Christopher Egleton is Executive Chairman of Minion Group Plc, a fast-growing AIM-listed Travel and Leisure company, which is in the process of developing a major new resort on the north eastern coast of Crete. He explains in more detail the challenges that Greek’s tourist sector faces but also the excellent opportunities for the sector as Greece returns to growth.
After six years of recession, Greece’s economy is finally showing signs of life. The EU is forecasting a welcome return to growth, of some 0.6% in GDP for 2014. One key contributor to the economic revival has been the travel and tourism industry. Tourist numbers are up and demand is growing again.
If Greece meets the 2021 target of 24 million tourists a year it would contribute significantly to GDP and create around 300,000 jobs. However, the tourism sector needs to overcome two key challenges, upgrading its infrastructure and attracting more high-end tourists, if the industry is to play a fuller role and help accelerate the country’s economic recovery.
The surge in Greece’s tourism sector this season surprised even industry experts. A total of 21 million tourists are expected to visit Greece this year, almost double the country’s population, and room revenue is already up substantially on last year. A large proportion of these visitors came and left within a period of 90 days, the peak holiday season.
However, while the number of holidaymakers coming to Greece has boomed, their spending has not. And hotels are full to capacity in the months July—September, but suffer a dearth of guests during the colder months.
17.9 million Tourists came to Greece in 2013, generating €13 billion in revenue. Yet spending per head was down 1.9% on the previous year. This year, the Association of Greek Tourism Enterprises (SETE) expects spending per head to show a ‘modest’ increase from 650 euros in 2013 to 700 this year. In 2000, by contrast, the average spend per capita was 813 euros.
In a recent report, Directions for Economic Recovery in Greece, laying down practical steps to accelerate Greece’s recovery, PwC Greece singles out tourism and infrastructure as the areas on which there should be greater focus. ‘These areas,’ the report says, ‘have the potential to increase national income through high economic multipliers.’ Tourism has a multiplier of 2x and will increase demand for an array of sectors, including restaurant and catering services, transport and construction industries.
For these multipliers to be generated, Greece would benefit from having more integrated resorts and specialised resorts – hotels and complexes based on thermal tourism or maritime tourism, for example, or which take advantage of their location in such a way as to offer unique attractions. It is by upgrading the quality of rooms and facilities, and offering particular attractions, that Greece’s holiday industry can attract more high-end tourists and help to boost their spending.

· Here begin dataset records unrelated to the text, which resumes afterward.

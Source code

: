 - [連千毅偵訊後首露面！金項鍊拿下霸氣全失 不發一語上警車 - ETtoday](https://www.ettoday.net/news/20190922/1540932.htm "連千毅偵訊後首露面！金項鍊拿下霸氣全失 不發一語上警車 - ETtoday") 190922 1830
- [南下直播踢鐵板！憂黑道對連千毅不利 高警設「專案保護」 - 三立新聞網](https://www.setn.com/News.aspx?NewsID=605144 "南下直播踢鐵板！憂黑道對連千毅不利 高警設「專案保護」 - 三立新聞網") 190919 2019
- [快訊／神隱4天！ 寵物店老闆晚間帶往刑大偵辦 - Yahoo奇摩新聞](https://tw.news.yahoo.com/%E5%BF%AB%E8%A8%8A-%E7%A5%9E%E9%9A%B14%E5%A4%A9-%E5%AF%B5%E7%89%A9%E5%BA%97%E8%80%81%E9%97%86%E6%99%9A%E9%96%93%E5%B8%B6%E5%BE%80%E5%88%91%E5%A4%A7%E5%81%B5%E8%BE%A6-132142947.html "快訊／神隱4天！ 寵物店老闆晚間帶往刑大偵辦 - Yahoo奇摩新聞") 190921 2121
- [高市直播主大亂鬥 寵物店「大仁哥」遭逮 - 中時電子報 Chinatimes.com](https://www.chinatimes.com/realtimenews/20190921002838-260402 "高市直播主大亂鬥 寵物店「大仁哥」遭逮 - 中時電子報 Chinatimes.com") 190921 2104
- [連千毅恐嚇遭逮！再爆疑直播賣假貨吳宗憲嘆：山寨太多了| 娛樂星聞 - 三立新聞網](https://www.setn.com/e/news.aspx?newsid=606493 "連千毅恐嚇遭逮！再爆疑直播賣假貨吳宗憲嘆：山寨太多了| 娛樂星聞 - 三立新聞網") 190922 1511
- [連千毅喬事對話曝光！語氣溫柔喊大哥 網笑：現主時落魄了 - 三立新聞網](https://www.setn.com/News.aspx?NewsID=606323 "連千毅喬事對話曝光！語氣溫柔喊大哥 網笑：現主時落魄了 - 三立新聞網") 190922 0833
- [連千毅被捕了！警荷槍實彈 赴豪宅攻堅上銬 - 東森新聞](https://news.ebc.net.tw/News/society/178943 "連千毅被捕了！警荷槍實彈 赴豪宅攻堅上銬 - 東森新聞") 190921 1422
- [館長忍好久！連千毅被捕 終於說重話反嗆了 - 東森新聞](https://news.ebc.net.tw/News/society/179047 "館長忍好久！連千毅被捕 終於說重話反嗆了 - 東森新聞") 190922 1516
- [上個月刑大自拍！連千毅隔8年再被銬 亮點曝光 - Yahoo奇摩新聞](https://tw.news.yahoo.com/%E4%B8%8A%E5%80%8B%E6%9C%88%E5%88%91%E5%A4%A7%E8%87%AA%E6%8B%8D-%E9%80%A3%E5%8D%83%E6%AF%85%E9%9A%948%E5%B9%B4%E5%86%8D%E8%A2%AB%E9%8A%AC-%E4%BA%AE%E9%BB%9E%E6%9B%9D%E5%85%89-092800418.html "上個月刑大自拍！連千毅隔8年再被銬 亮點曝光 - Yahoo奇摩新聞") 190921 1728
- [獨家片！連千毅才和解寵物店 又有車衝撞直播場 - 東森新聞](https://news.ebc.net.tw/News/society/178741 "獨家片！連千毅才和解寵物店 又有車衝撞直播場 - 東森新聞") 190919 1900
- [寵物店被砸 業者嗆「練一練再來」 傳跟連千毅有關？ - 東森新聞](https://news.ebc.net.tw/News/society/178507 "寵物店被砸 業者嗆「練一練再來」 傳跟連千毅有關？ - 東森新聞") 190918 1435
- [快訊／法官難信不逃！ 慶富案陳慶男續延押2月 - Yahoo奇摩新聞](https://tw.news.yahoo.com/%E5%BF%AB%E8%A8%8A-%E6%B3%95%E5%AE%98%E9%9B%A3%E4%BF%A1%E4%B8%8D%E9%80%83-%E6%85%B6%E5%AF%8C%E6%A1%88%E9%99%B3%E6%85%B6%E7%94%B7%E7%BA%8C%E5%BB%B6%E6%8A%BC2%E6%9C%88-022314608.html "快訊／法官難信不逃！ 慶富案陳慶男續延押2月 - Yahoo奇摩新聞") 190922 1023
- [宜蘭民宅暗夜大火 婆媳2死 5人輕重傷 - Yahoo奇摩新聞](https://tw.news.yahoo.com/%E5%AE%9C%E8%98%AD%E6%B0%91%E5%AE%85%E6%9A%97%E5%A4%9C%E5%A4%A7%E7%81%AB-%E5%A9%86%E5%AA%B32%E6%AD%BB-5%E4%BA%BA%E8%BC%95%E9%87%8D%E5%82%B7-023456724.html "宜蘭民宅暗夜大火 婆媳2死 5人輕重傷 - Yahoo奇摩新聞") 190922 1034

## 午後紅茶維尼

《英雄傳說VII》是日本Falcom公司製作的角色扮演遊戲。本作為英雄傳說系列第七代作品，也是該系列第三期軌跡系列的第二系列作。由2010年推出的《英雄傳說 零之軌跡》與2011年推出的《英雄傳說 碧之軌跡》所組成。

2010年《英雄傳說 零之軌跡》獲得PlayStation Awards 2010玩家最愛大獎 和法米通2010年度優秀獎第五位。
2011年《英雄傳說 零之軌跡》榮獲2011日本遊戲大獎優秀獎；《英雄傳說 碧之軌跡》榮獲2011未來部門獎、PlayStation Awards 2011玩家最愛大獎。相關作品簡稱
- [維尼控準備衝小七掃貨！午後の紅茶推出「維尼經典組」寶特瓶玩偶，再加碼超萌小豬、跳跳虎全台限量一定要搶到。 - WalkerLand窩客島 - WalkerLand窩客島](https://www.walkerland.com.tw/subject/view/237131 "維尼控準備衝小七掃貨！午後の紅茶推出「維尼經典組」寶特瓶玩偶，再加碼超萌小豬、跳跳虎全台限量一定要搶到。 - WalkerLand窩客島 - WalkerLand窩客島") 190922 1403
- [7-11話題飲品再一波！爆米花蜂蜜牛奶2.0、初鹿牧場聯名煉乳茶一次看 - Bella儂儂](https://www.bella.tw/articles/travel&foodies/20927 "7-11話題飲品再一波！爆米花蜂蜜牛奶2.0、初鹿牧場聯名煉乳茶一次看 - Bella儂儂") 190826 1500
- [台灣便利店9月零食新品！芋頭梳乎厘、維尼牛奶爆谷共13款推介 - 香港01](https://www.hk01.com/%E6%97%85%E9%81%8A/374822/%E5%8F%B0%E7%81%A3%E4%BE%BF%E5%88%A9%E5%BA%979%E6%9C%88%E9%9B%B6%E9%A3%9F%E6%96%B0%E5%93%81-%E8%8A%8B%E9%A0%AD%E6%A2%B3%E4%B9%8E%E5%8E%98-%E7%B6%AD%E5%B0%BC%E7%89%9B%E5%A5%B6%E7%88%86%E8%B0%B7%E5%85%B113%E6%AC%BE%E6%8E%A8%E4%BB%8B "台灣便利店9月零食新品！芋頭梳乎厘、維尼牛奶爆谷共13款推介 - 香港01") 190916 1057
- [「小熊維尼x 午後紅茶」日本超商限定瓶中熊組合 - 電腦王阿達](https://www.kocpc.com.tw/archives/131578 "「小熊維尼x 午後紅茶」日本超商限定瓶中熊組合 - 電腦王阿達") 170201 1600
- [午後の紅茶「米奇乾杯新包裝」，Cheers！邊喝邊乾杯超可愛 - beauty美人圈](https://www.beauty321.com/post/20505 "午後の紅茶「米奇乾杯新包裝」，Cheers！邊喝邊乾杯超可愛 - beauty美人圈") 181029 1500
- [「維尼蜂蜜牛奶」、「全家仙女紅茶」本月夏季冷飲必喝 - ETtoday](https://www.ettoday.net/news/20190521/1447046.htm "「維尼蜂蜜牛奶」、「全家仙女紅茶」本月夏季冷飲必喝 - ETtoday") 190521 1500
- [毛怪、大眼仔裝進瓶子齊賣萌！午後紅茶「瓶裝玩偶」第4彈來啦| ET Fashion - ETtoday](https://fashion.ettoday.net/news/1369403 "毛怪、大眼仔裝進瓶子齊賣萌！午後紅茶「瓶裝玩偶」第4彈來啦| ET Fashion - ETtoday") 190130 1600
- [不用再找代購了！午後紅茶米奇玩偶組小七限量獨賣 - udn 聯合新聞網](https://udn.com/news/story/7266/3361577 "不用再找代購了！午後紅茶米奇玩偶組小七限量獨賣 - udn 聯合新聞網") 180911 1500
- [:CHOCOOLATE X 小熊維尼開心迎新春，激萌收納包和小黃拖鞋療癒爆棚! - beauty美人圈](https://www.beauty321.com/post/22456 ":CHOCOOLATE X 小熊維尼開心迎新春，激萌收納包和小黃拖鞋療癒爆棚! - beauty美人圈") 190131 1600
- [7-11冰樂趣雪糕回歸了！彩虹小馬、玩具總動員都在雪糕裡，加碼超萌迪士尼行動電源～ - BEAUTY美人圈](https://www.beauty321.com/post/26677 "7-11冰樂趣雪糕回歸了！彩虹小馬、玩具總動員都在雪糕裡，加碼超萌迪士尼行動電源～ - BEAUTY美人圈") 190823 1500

Already new hotels have been built and are being maintained by international management chains and the Greeks in turn are recognising the benefits of this foreign interest. Foreign capital is funding many of these developments: about half of the hotels and resorts planned are financed by foreign private-equity companies who are also looking at major residential developments where returns are high.
The Greek government’s decision in 2013 to grant residency to owners of property worth in excess of €250,000 has attracted further foreign investment from those keen for a point of entry into the European Union. Given that experts anticipate Greece will need to spend €3.3 billion annually to meet tourism targets, predominantly on infrastructure, the time is right for foreign public/private investment.
These luxury and residential holiday developments target the top end of the international tourism market, known as ‘ultra-high net worth individuals’ – individuals with a net worth of at least $30 million. This market is currently growing: the number of high network individuals has increased 6.3% since 2012 and has a combined wealth of $27.8 trillion.
At Minoan, we hope to set an example with our resort planned for the Cavo Sidero peninsula on Crete’s north eastern coastline. Our resort will include a number of small- to medium-sized hotels, each of which will fall into the five- and six-star category. The variety of facilities offered, including a heathland golf course, and the quality of accommodation, will ensure that the site attracts, among its clientele, the highest-paying tourists and visitors to Greece.
Our confidence in the project is based on its integration with the Cretan landscape and population. The golf course, cultural tours and other attractions fit in with our intention to create a resort which will function all year-round.
Our Cavo Sidero development is founded on principles of sustainability and generating income in the long-term. The project will create 1,200 sustainable jobs, and a further 500 during the construction period, making it a reliable employer and generator of revenues for the locality and for Greece. The resort aims to preserve the local landscape: while the site will take up 6000 acres, more than 90% of the space will be left in its natural state, and the resort will have a built footprint of only 0.5%.
Construction work should begin within the next twelve months, now that the project has been approved by the government’s Fast Track programme, which is intended to speed up approval of foreign direct investments considered as strategic projects of particular benefit to Greece.
As Greece’s future within the Eurozone looks more secure, the country must rebalance its tourism industry towards the luxury and residential holiday markets, whilst retaining its mass market appeal. If the industry can extend the holiday season by focusing on its cultural attractions as much as its excellent coasts, islands and beaches then it could play an even more important role in Greece’s gathering recovery.